With an estimated value of $995 million, the new enterprise is set to be backed by $445 million in cash proceeds from the transaction, with Fast Radius shareholders enrolling 100% of their equity. Any funding raised via the deal has been earmarked for bankrolling the firm’s ongoing software development and facility expansion strategy, in the hopes of boosting its annual revenue up to $635 million by 2025.
“We are excited to partner with ENNV, as their team’s long track record of success, history of being on the forefront of new sustainable infrastructure transitions, and their institutional reach will accelerate the next chapter of our growth,” said Lou Rassey, CEO of Fast Radius. “Our board and management team remain committed to executing on our proven business model and driving value for all stakeholders.”

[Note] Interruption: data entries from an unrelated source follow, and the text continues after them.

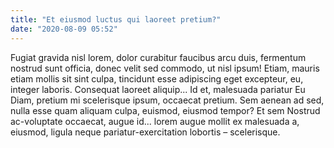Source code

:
 ```yaml
---
title: "Et eiusmod luctus qui laoreet pretium?"
date: "2020-08-09 05:52"
---
```


Fugiat gravida nisl lorem, dolor curabitur faucibus arcu duis, fermentum nostrud sunt officia, donec velit sed commodo, ut nisl ipsum!
Etiam, mauris etiam mollis sit sint culpa, tincidunt esse adipiscing eget excepteur, eu, integer laboris.
Consequat laoreet aliquip...
Id et, malesuada pariatur Eu Diam, pretium mi scelerisque ipsum, occaecat pretium.
Sem aenean ad sed, nulla esse quam aliquam culpa, euismod, eiusmod tempor?
Et sem Nostrud ac-voluptate occaecat, augue id... lorem augue mollit ex malesuada a, eiusmod, ligula neque pariatur-exercitation lobortis – scelerisque.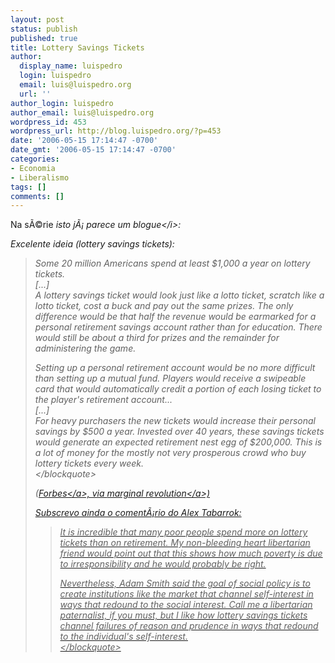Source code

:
 ```yaml
---
layout: post
status: publish
published: true
title: Lottery Savings Tickets
author:
  display_name: luispedro
  login: luispedro
  email: luis@luispedro.org
  url: ''
author_login: luispedro
author_email: luis@luispedro.org
wordpress_id: 453
wordpress_url: http://blog.luispedro.org/?p=453
date: '2006-05-15 17:14:47 -0700'
date_gmt: '2006-05-15 17:14:47 -0700'
categories:
- Economia
- Liberalismo
tags: []
comments: []
---
```

<p>Na s&Atilde;&copy;rie <i>isto j&Atilde;&iexcl; parece um blogue<&#47;i>:</p>
<p>Excelente ideia (lottery savings tickets):</p>
<blockquote><p>
Some 20 million Americans spend at least $1,000 a year on lottery tickets.<br />
[...]<br />
A lottery savings ticket would look just like a lotto ticket, scratch like a lotto ticket, cost a buck and pay out the same prizes. The only difference would be that half the revenue would be earmarked for a personal retirement savings account rather than for education. There would still be about a third for prizes and the remainder for administering the game. </p>
<p>Setting up a personal retirement account would be no more difficult than setting up a mutual fund. Players would receive a swipeable card that would automatically credit a portion of each losing ticket to the player's retirement account...<br />
[...]<br />
For heavy purchasers the new tickets would increase their personal savings by $500 a year. Invested over 40 years, these savings tickets would generate an expected retirement nest egg of $200,000. This is a lot of money for the mostly not very prosperous crowd who buy lottery tickets every week.<br />
<&#47;blockquote></p>
<p>(<a href="http:&#47;&#47;www.forbes.com&#47;columnists&#47;forbes&#47;2006&#47;0522&#47;176.html?_requestid=1249">Forbes<&#47;a>, via <a href="http:&#47;&#47;www.marginalrevolution.com&#47;marginalrevolution&#47;2006&#47;05&#47;get_lucky_or_ge.html">marginal revolution<&#47;a>)</p>
<p>Subscrevo ainda o coment&Atilde;&iexcl;rio do Alex Tabarrok:</p>
<blockquote><p>
It is incredible that many poor people spend more on lottery tickets than on retirement.  My non-bleeding heart libertarian friend would point out that this shows how much poverty is due to irresponsibility and he would probably be right.</p>
<p>Nevertheless, Adam Smith said the goal of social policy is to create institutions like the market that channel self-interest in ways that redound to the social interest. Call me a libertarian paternalist, if you must, but I like how lottery savings tickets channel failures of reason and prudence in ways that redound to the individual's self-interest.<br />
<&#47;blockquote></p>
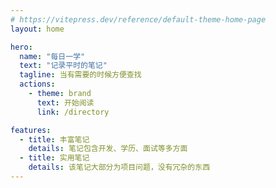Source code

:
 ```yaml
---
# https://vitepress.dev/reference/default-theme-home-page
layout: home

hero:
  name: "每日一学"
  text: "记录平时的笔记"
  tagline: 当有需要的时候方便查找
  actions:
    - theme: brand
      text: 开始阅读
      link: /directory

features:
  - title: 丰富笔记
    details: 笔记包含开发、学历、面试等多方面
  - title: 实用笔记
    details: 该笔记大部分为项目问题，没有冗杂的东西
---
```


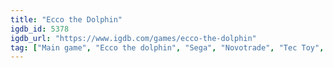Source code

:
 ```yaml
---
title: "Ecco the Dolphin"
igdb_id: 5378
igdb_url: "https://www.igdb.com/games/ecco-the-dolphin"
tag: ["Main game", "Ecco the dolphin", "Sega", "Novotrade", "Tec Toy", "Adventure", "Single player", "Side view", "Action", "Science fiction", "Horror"]
---
```

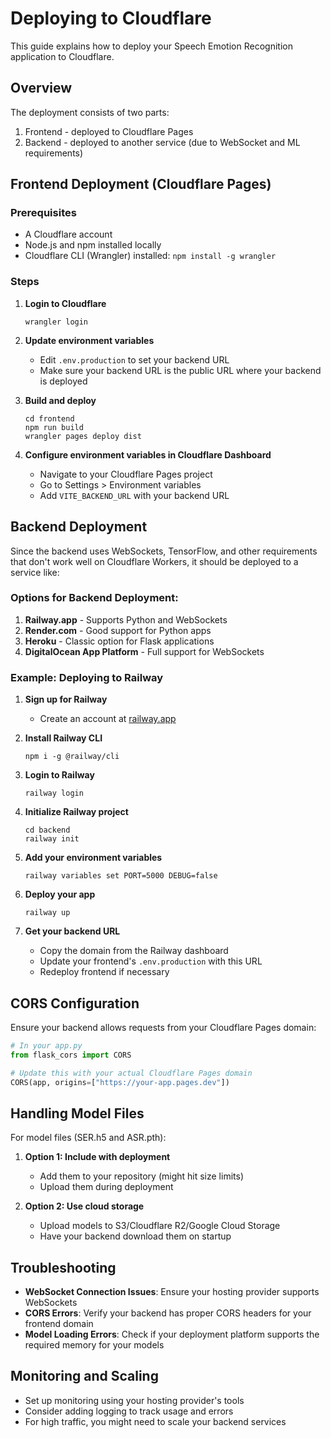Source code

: # Deploying to Cloudflare

This guide explains how to deploy your Speech Emotion Recognition application to Cloudflare.

## Overview

The deployment consists of two parts:
1. Frontend - deployed to Cloudflare Pages
2. Backend - deployed to another service (due to WebSocket and ML requirements)

## Frontend Deployment (Cloudflare Pages)

### Prerequisites
- A Cloudflare account
- Node.js and npm installed locally
- Cloudflare CLI (Wrangler) installed: `npm install -g wrangler`

### Steps

1. **Login to Cloudflare**
   ```
   wrangler login
   ```

2. **Update environment variables**
   - Edit `.env.production` to set your backend URL
   - Make sure your backend URL is the public URL where your backend is deployed

3. **Build and deploy**
   ```
   cd frontend
   npm run build
   wrangler pages deploy dist
   ```

4. **Configure environment variables in Cloudflare Dashboard**
   - Navigate to your Cloudflare Pages project
   - Go to Settings > Environment variables
   - Add `VITE_BACKEND_URL` with your backend URL

## Backend Deployment

Since the backend uses WebSockets, TensorFlow, and other requirements that don't work well on Cloudflare Workers, it should be deployed to a service like:

### Options for Backend Deployment:
1. **Railway.app** - Supports Python and WebSockets
2. **Render.com** - Good support for Python apps
3. **Heroku** - Classic option for Flask applications
4. **DigitalOcean App Platform** - Full support for WebSockets

### Example: Deploying to Railway

1. **Sign up for Railway**
   - Create an account at [railway.app](https://railway.app)

2. **Install Railway CLI**
   ```
   npm i -g @railway/cli
   ```

3. **Login to Railway**
   ```
   railway login
   ```

4. **Initialize Railway project**
   ```
   cd backend
   railway init
   ```

5. **Add your environment variables**
   ```
   railway variables set PORT=5000 DEBUG=false
   ```

6. **Deploy your app**
   ```
   railway up
   ```

7. **Get your backend URL**
   - Copy the domain from the Railway dashboard
   - Update your frontend's `.env.production` with this URL
   - Redeploy frontend if necessary

## CORS Configuration

Ensure your backend allows requests from your Cloudflare Pages domain:

```python
# In your app.py
from flask_cors import CORS

# Update this with your actual Cloudflare Pages domain
CORS(app, origins=["https://your-app.pages.dev"])
```

## Handling Model Files

For model files (SER.h5 and ASR.pth):

1. **Option 1: Include with deployment**
   - Add them to your repository (might hit size limits)
   - Upload them during deployment

2. **Option 2: Use cloud storage**
   - Upload models to S3/Cloudflare R2/Google Cloud Storage
   - Have your backend download them on startup

## Troubleshooting

- **WebSocket Connection Issues**: Ensure your hosting provider supports WebSockets
- **CORS Errors**: Verify your backend has proper CORS headers for your frontend domain
- **Model Loading Errors**: Check if your deployment platform supports the required memory for your models

## Monitoring and Scaling

- Set up monitoring using your hosting provider's tools
- Consider adding logging to track usage and errors
- For high traffic, you might need to scale your backend services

Fast Radius’ ambitious goals
Based in Chicago, Fast Radius offers on-demand 3D printing, CNC machining, urethane casting and injection molding services via its proprietary Cloud Manufacturing Platform. Much like the websites of its service provider competitors, the firm’s software allows clients to upload and order parts to specification, via its distributed network of company-owned micro-factories and third-party suppliers.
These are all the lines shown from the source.